SELECT * FROM cypher('graph_name', $$
    MATCH (v:Person)
    RETURN v.name, count(*)
$$) AS (grouping_key agtype, count agtype);
count key
"A" 1
"B" 1
"C" 1
"D" 2
(1 row)

There are two return expressions: v.name and count(*). The first is not an aggregate, so it becomes the implicit grouping key. The second is an aggregate. Matched records are grouped by the value of v.name, and count(*) is computed once per group.

DISTINCT Aggregation

In DISTINCT aggregation (i.e., aggr(DISTINCT expr)), the list of candidate values is first filtered to remove all NULLs. Then, among equivalent values, only one instance is retained — duplicates (under equivalence) are eliminated.

The DISTINCT operator is used with aggregations to ensure uniqueness before the aggregation function processes the values.

SELECT *
FROM cypher('graph_name', $$
    MATCH (v:Person)
    RETURN count(DISTINCT v.eyes), count(v.eyes)
$$) AS (distinct_eyes agtype, eyes agtype);
distinct_eyes eyes
2 3
(1 row)

Ambiguous Grouping Statements

Cypher’s automatic grouping behavior — where users need not explicitly declare grouping keys — can lead to ambiguity.

Data Preparation

SELECT * FROM cypher('graph_name', $$
    CREATE (:L {a: 1, b: 2, c: 3}),
           (:L {a: 2, b: 3, c: 1}),
           (:L {a: 3, b: 1, c: 2})
$$) AS (a agtype);

Invalid Query in AGE

AGE resolves ambiguity by requiring that any variable referenced outside an aggregate function must either:

  • appear explicitly as a grouping key in the same WITH or RETURN clause, or
  • be fully enclosed within an aggregate expression.

Query

SELECT * FROM cypher('graph_name', $$
    MATCH (x:L)
    RETURN x.a + count(*) + x.b + count(*) + x.c
$$) AS (a agtype);

Result

ERROR:  "x" must be either part of an explicitly listed key or used inside an aggregate function
LINE 3: RETURN x.a + count(*) + x.b + count(*) + x.c

Valid Queries in AGE

In AGE, any non-aggregate column in a WITH or RETURN clause is treated as a grouping key.
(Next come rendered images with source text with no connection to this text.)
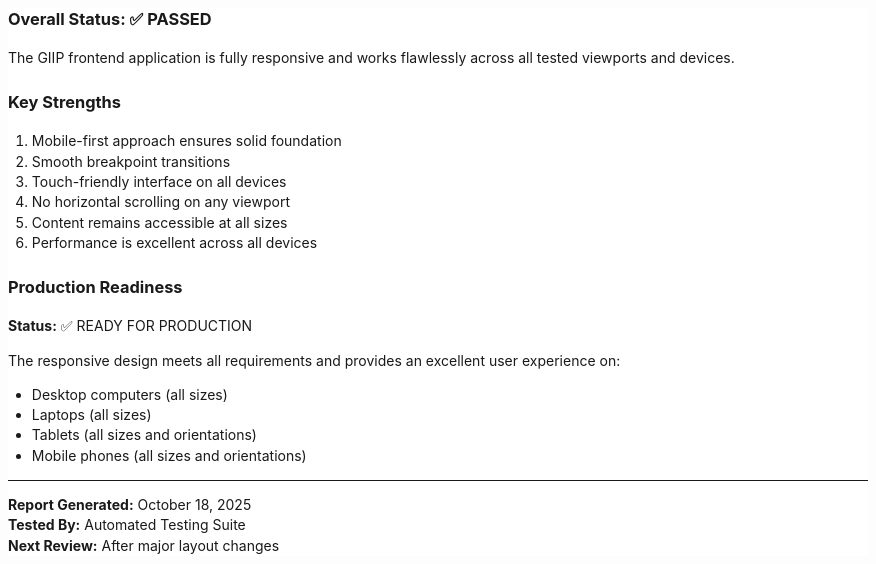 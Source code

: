### Overall Status: ✅ PASSED

The GIIP frontend application is fully responsive and works flawlessly across all tested viewports and devices.

### Key Strengths
1. Mobile-first approach ensures solid foundation
2. Smooth breakpoint transitions
3. Touch-friendly interface on all devices
4. No horizontal scrolling on any viewport
5. Content remains accessible at all sizes
6. Performance is excellent across all devices

### Production Readiness
**Status:** ✅ READY FOR PRODUCTION

The responsive design meets all requirements and provides an excellent user experience on:
- Desktop computers (all sizes)
- Laptops (all sizes)
- Tablets (all sizes and orientations)
- Mobile phones (all sizes and orientations)

---

**Report Generated:** October 18, 2025  
**Tested By:** Automated Testing Suite  
**Next Review:** After major layout changes
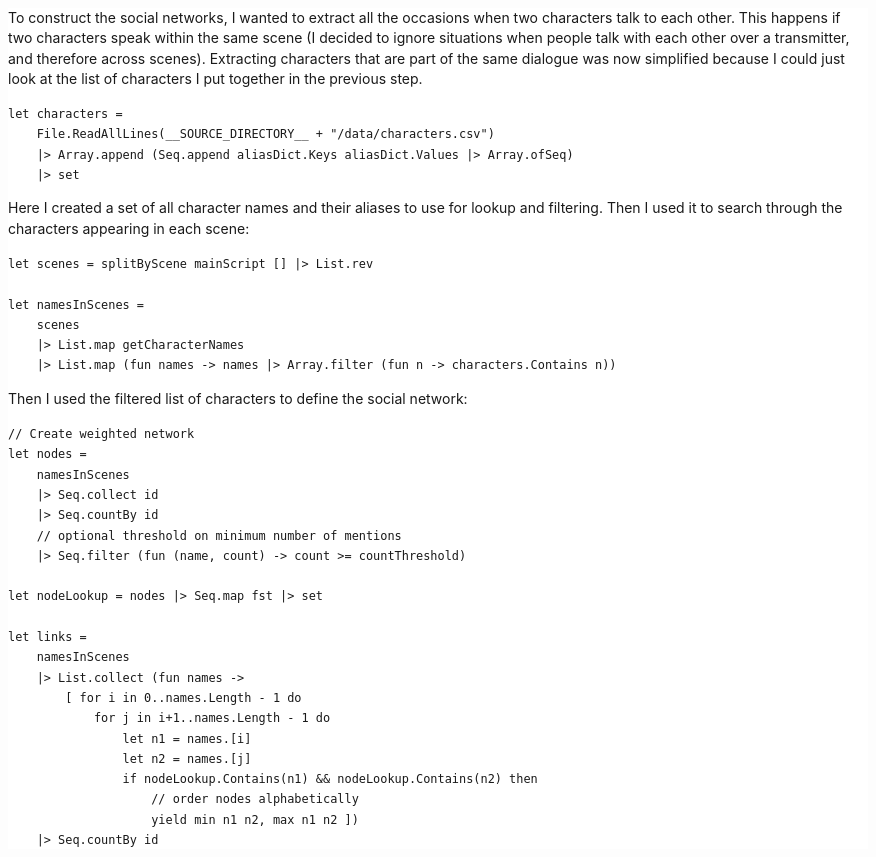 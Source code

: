To construct the social networks, I wanted to extract all the occasions when two characters talk to each other. 
This happens if two characters speak within the same scene (I decided to ignore situations when people
talk with each other over a transmitter, and therefore across scenes). Extracting characters that are 
part of the same dialogue was now simplified because I could just look at the list of characters I put together
in the previous step. 

	let characters = 
		File.ReadAllLines(__SOURCE_DIRECTORY__ + "/data/characters.csv") 
		|> Array.append (Seq.append aliasDict.Keys aliasDict.Values |> Array.ofSeq)
		|> set

Here I created a set of all character names and their aliases to use for lookup and filtering. 
Then I used it to search through the characters appearing in each scene:

	let scenes = splitByScene mainScript [] |> List.rev

	let namesInScenes = 
		scenes 
		|> List.map getCharacterNames
		|> List.map (fun names -> names |> Array.filter (fun n -> characters.Contains n))       

Then I used the filtered list of characters to define the social network:

	// Create weighted network
	let nodes = 
		namesInScenes 
		|> Seq.collect id
		|> Seq.countBy id        
		// optional threshold on minimum number of mentions
		|> Seq.filter (fun (name, count) -> count >= countThreshold)

	let nodeLookup = nodes |> Seq.map fst |> set

	let links = 
		namesInScenes 
		|> List.collect (fun names -> 
			[ for i in 0..names.Length - 1 do 
				for j in i+1..names.Length - 1 do
					let n1 = names.[i]
					let n2 = names.[j]
					if nodeLookup.Contains(n1) && nodeLookup.Contains(n2) then
						// order nodes alphabetically
						yield min n1 n2, max n1 n2 ])
		|> Seq.countBy id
Option 1: Combine non-aggregate terms into a single grouping expression

SELECT * FROM cypher('graph_name', $$
    MATCH (x:L)
    RETURN (x.a + x.b + x.c) + count(*) + count(*), x.a + x.b + x.c
$$) AS (count agtype, key agtype);

Here, x.a + x.b + x.c serves as the grouping key. Parentheses are required to form a compound key.

count key
12 6
(1 row)

Option 2: List each variable separately as a grouping key

SELECT * FROM cypher('graph_name', $$
    MATCH (x:L)
    RETURN x.a + count(*) + x.b + count(*) + x.c, x.a, x.b, x.c
$$) AS (count agtype, a agtype, b agtype, c agtype);

Here, x.a, x.b, and x.c are each treated as independent grouping keys.

count a b c
8 3 1 2
8 2 3 1
8 1 2 3
(3 rows)

Vertices and Edges as Grouping Keys

A vertex or edge itself may serve as a grouping key. When doing so, any of its properties may be referenced directly in the same WITH or RETURN clause without explicit declaration.

SELECT * FROM cypher('graph_name', $$
    MATCH (x:L)
    RETURN count(*) + count(*) + x.a + x.b + x.c, x
$$) AS (count agtype, key agtype);

The result is grouped by x. Because vertices are identity-based, their properties need not be enumerated for unambiguous grouping.

Hiding Unwanted Grouping Keys

If a grouping key is needed for aggregation but should not appear in the final output, perform the aggregation in a WITH clause and pass only the desired result to RETURN.

SELECT * FROM cypher('graph_name', $$
    MATCH (x:L)
    WITH count(*) + count(*) + x.a + x.b + x.c AS column, x
    RETURN column
$$) AS (a agtype);
a
8
8
8
(3 rows)